Sul-africanos nadam em rio com crocodilos para ir à escola

Publicado por Tandai under África

Brasil Contra a Pedofilia Estudantes sul-africanos cruzam rio em bóias e a nado para ir à escola

Estudantes sul-africanos cruzam rio em bóias e a nado para ir à escola

Os moradores exigem a construção de uma ponte porque crianças de até 7 anos de idade passaram a ter de cruzar o rio depois que o barco que levava os moradores à outra margem foi roubado.

Nos dias de aula, 150 crianças do vilarejo de Sahlumbe cruzam o rio Tugela nadando e usando bóias de pneus e baldes para manter suas roupas e livros secos. Os mais velhos ajudam os mais novos, que se agarram aos pneus.

Para cruzar o rio com segurança, seria necessário fazer um desvio de 20 quilômetros para chegar à escola.

“Existem cerca de 70 casas daquele lado do rio, mas não existem ônibus e ninguém tem carro”, afirmou um dos conselheiros municipais do vilarejo de Kwazulu-Natal.

“Eu me preocupo o tempo todo”, afirmou Hlengiwe Mthembu, diretora da escola primária Thuthukani. “Existem animais perigosos lá, principalmente crocodilos.”

Cansaço

As crianças geralmente chegam cansadas à aula, com pouca concentração, segundo a diretora.

“Elas ficam na sala de aula tremendo, por causa do frio, e não conseguem estudar bem porque ficam preocupadas com a forma como vão voltar para casa.”

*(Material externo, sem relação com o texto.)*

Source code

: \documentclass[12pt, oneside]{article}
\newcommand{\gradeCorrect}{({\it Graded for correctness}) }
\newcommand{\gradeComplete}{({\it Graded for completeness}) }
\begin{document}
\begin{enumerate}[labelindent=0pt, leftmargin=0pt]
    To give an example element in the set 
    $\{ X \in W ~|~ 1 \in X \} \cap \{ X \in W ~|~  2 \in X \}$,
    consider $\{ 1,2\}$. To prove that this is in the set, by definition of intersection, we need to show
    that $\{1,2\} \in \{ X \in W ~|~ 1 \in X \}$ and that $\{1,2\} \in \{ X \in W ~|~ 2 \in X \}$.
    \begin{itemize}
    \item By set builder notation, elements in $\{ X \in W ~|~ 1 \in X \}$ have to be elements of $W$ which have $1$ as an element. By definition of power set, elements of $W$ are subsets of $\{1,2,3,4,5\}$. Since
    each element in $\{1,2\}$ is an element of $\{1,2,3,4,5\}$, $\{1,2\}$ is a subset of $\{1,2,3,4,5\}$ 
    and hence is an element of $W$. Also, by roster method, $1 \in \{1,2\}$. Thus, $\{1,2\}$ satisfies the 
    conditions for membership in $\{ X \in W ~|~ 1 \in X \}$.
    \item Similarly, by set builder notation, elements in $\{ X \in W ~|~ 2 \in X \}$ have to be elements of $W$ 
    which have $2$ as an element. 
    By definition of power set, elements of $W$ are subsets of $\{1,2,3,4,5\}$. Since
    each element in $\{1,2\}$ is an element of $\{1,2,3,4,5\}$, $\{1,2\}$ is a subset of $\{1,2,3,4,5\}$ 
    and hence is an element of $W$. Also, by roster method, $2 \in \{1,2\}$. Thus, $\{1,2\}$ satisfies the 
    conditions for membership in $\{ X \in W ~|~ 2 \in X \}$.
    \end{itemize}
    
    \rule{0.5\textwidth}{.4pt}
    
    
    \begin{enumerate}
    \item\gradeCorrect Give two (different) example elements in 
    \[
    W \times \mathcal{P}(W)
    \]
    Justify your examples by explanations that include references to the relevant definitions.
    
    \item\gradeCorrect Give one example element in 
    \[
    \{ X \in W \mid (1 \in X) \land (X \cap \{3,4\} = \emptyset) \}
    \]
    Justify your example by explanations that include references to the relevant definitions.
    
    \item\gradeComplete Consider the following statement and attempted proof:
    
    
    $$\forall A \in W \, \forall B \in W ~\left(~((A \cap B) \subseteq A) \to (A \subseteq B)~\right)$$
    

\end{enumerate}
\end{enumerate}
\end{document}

“É muito difícil para elas”, acrescentou. “Depois de chuvas mais pesadas, o rio fica muito cheio. Podem ser necessários dez minutos para atravessar.”

O único hospital da região também fica na outra margem do rio Tugela. Em 2003, uma mulher grávida tentou atravessar o rio a nado e morreu afogada.

Sem escolha

O conselheiro local Sibusiso Nbatha afirmou que a maioria das famílias se mudou para a outra margem do rio há três anos, depois de terem sido retiradas das terras onde viviam.

De acordo com Nbatha, muitos pais não têm escolha a não ser deixar que os alunos atravessem o rio a nado.

“Nem todas as crianças sabem nadar, então algumas vão em cima das bóias ou então seus pais as levam”, disse. “O rio é muito fundo para adultos e nem todos eles sabem nadar.”

Nbatha afirmou que nem mesmo o barco da comunidade, que foi roubado, era seguro, e pede a construção de uma ponte.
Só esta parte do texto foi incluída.